Use of Downscaled GCM Data for Modeling Groundwater Recharge, Basin Runoff, and Groundwater Levels

Abstract

A methodology is presented for generating spatially-distributed and temporally- varying recharge zonation and applied to a surficial valley aquifer situated in a mountainous, semi-arid area of southern British Columbia, Canada. Climate change scenarios from the Canadian Global Coupled Model 1 (CGCM1) model runs are downscaled to local conditions using Statistical DownScaling Model (SDSM), the change factors extracted and applied in the LARS-WG stochastic weather generator, and then input to the one-dimensional HELP hydrologic model, which is used to model groundwater recharge. Using a GIS in combination with HELP, recharge is modeled spatially, accounting for soil distribution, vadose zone depth and hydraulic conductivity, extent of impermeable areas, surficial geology, and vadose zone thickness. A three- dimensional transient groundwater flow model, implemented in MODFLOW and calibrated to historical groundwater levels, is then used to simulate four climate scenarios in 1-year runs (1961-1999 present, 2010-2039, 2040-2069, 2070-2099) and to compare groundwater levels to present.

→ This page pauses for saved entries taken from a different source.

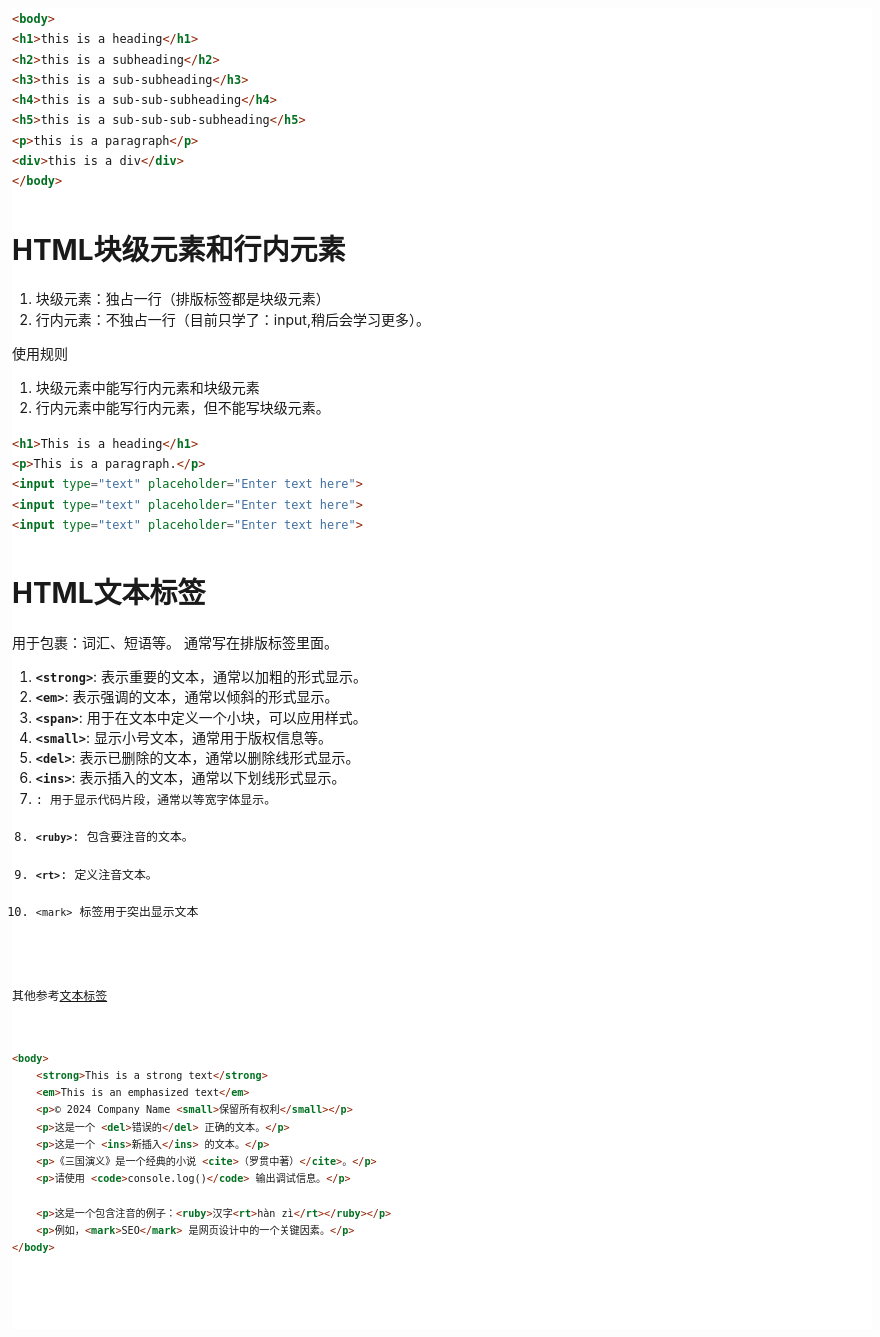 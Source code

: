 
```html
<body>
<h1>this is a heading</h1>
<h2>this is a subheading</h2>
<h3>this is a sub-subheading</h3>
<h4>this is a sub-sub-subheading</h4>
<h5>this is a sub-sub-sub-subheading</h5>
<p>this is a paragraph</p>
<div>this is a div</div>
</body>
```

# HTML块级元素和行内元素

1. 块级元素：独占一行（排版标签都是块级元素）
2. 行内元素：不独占一行（目前只学了：input,稍后会学习更多）。

使用规则

1. 块级元素中能写行内元素和块级元素
2. 行内元素中能写行内元素，但不能写块级元素。

```html
<h1>This is a heading</h1>
<p>This is a paragraph.</p>
<input type="text" placeholder="Enter text here">
<input type="text" placeholder="Enter text here">
<input type="text" placeholder="Enter text here">
```



# HTML文本标签

用于包裹：词汇、短语等。 通常写在排版标签里面。

1. **`<strong>`**: 表示重要的文本，通常以加粗的形式显示。
2. **`<em>`**: 表示强调的文本，通常以倾斜的形式显示。
3. **`<span>`**: 用于在文本中定义一个小块，可以应用样式。
4. **`<small>`**: 显示小号文本，通常用于版权信息等。
5. **`<del>`**: 表示已删除的文本，通常以删除线形式显示。
6. **`<ins>`**: 表示插入的文本，通常以下划线形式显示。
7. <code>: 用于显示代码片段，通常以等宽字体显示。
8. **`<ruby>`**: 包含要注音的文本。
9. **`<rt>`**: 定义注音文本。
10. `<mark>` 标签用于突出显示文本

其他参考[文本标签](http://www.lvyestudy.com/html/text-tags)

```html
<body>
    <strong>This is a strong text</strong>
    <em>This is an emphasized text</em>
    <p>© 2024 Company Name <small>保留所有权利</small></p>
    <p>这是一个 <del>错误的</del> 正确的文本。</p>
    <p>这是一个 <ins>新插入</ins> 的文本。</p>
    <p>《三国演义》是一个经典的小说 <cite>（罗贯中著）</cite>。</p>
    <p>请使用 <code>console.log()</code> 输出调试信息。</p>
    
    <p>这是一个包含注音的例子：<ruby>汉字<rt>hàn zì</rt></ruby></p>
    <p>例如，<mark>SEO</mark> 是网页设计中的一个关键因素。</p>
</body>
```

CGCM1 downscaling was also used to predict basin- scale runoff for a 26 km long river that meanders through the unconfined valley aquifer and exerts strong control on the groundwater levels in the aquifer. Stage- discharge relations for river segments were calculated using USGS BRANCH and calibrated to observed historical data. River schedules of high temporal resolution (1 to 5 days) were imported into the transient groundwater flow model for each climate scenario. Head differences were computed at each time step for historical and future, mapped in GIS and linked to the MODFLOW model. By the 2050’s the largest increase in recharge relative to present occurs in late spring, by a factor of three or more, a 50% increase in summer months in most areas of the aquifer, a 10 to 25% increase in autumn, and a reduction in recharge in winter. Future climate predictions suggest a shift in the hydrograph peak to an earlier date, although the peak flow remains the same, and baseflow level is lower and of longer duration. Consequently, groundwater levels near the river floodplain are predicted to be higher earlier in the year due to an earlier onset of peak flow, but considerably lower during the summer months. Away from rivers, groundwater levels increase slightly due to the predicted increase in recharge.